Recorded data
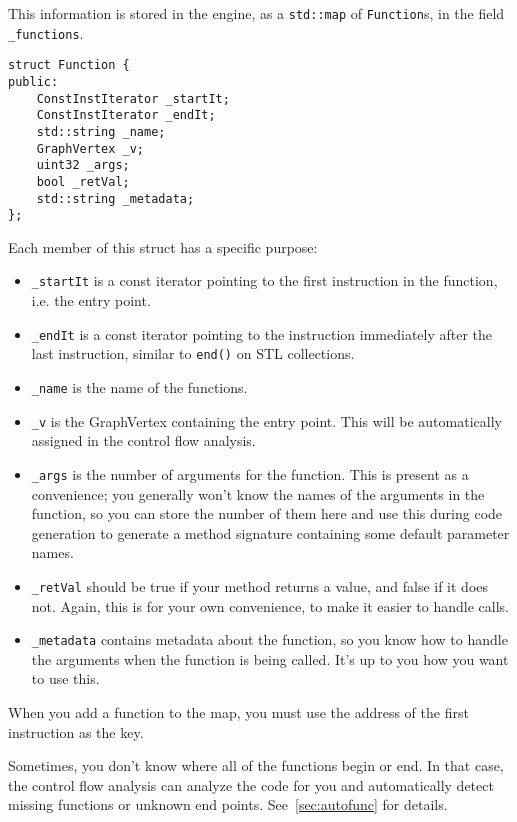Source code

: This information is stored in the engine, as a \verb+std::map+ of \verb+Function+s, in the field \verb+ _functions+.

\begin{C++}
\begin{lstlisting}
struct Function {
public:
	ConstInstIterator _startIt;
	ConstInstIterator _endIt;
	std::string _name;
	GraphVertex _v;
	uint32 _args;
	bool _retVal;
	std::string _metadata;
};
\end{lstlisting}
\end{C++}

Each member of this struct has a specific purpose:
\begin{itemize}
\item \verb+_startIt+ is a const iterator pointing to the first instruction in the function, i.e. the entry point.
\item \verb+_endIt+ is a const iterator pointing to the instruction immediately after the last instruction, similar to \verb+end()+ on STL collections.
\item \verb+_name+ is the name of the functions.
\item \verb+_v+ is the GraphVertex containing the entry point. This will be automatically assigned in the control flow analysis.
\item \verb+_args+ is the number of arguments for the function. This is present as a convenience; you generally won't know the names of the arguments in the function, so you can store the number of them here and use this during code generation to generate a method signature containing some default parameter names.
\item \verb+_retVal+ should be true if your method returns a value, and false if it does not. Again, this is for your own convenience, to make it easier to handle calls.
\item \verb+_metadata+ contains metadata about the function, so you know how to handle the arguments when the function is being called. It's up to you how you want to use this.
\end{itemize}

When you add a function to the map, you must use the address of the first instruction as the key.

Sometimes, you don't know where all of the functions begin or end. In that case, the control flow analysis can analyze the code for you and automatically detect missing functions or unknown end points. See~\vref{sec:autofunc} for details.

What you need to do: All of the entries above should be retyped exactly, with the pictures left out.

Response to the task:
Source code

: This information is stored in the engine, as a \verb+std::map+ of \verb+Function+s, in the field \verb+ _functions+.

\begin{C++}
\begin{lstlisting}
struct Function {
public:
	ConstInstIterator _startIt;
	ConstInstIterator _endIt;
	std::string _name;
	GraphVertex _v;
	uint32 _args;
	bool _retVal;
	std::string _metadata;
};
\end{lstlisting}
\end{C++}

Each member of this struct has a specific purpose:
\begin{itemize}
\item \verb+_startIt+ is a const iterator pointing to the first instruction in the function, i.e. the entry point.
\item \verb+_endIt+ is a const iterator pointing to the instruction immediately after the last instruction, similar to \verb+end()+ on STL collections.
\item \verb+_name+ is the name of the functions.
\item \verb+_v+ is the GraphVertex containing the entry point. This will be automatically assigned in the control flow analysis.
\item \verb+_args+ is the number of arguments for the function. This is present as a convenience; you generally won't know the names of the arguments in the function, so you can store the number of them here and use this during code generation to generate a method signature containing some default parameter names.
\item \verb+_retVal+ should be true if your method returns a value, and false if it does not. Again, this is for your own convenience, to make it easier to handle calls.
\item \verb+_metadata+ contains metadata about the function, so you know how to handle the arguments when the function is being called. It's up to you how you want to use this.
\end{itemize}

When you add a function to the map, you must use the address of the first instruction as the key.

Sometimes, you don't know where all of the functions begin or end. In that case, the control flow analysis can analyze the code for you and automatically detect missing functions or unknown end points. See~\vref{sec:autofunc} for details.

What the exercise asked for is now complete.